> **Saved entries**
========

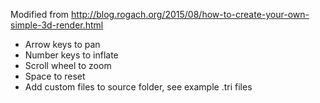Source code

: Modified from http://blog.rogach.org/2015/08/how-to-create-your-own-simple-3d-render.html

- Arrow keys to pan
- Number keys to inflate
- Scroll wheel to zoom
- Space to reset
- Add custom files to source folder, see example .tri files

========

> **Problem to solve**
Copy out every entry above word for word; omit the images.

> **Result for this exercise**
Source code

: Modified from http://blog.rogach.org/2015/08/how-to-create-your-own-simple-3d-render.html

- Arrow keys to pan
- Number keys to inflate
- Scroll wheel to zoom
- Space to reset
- Add custom files to source folder, see example .tri files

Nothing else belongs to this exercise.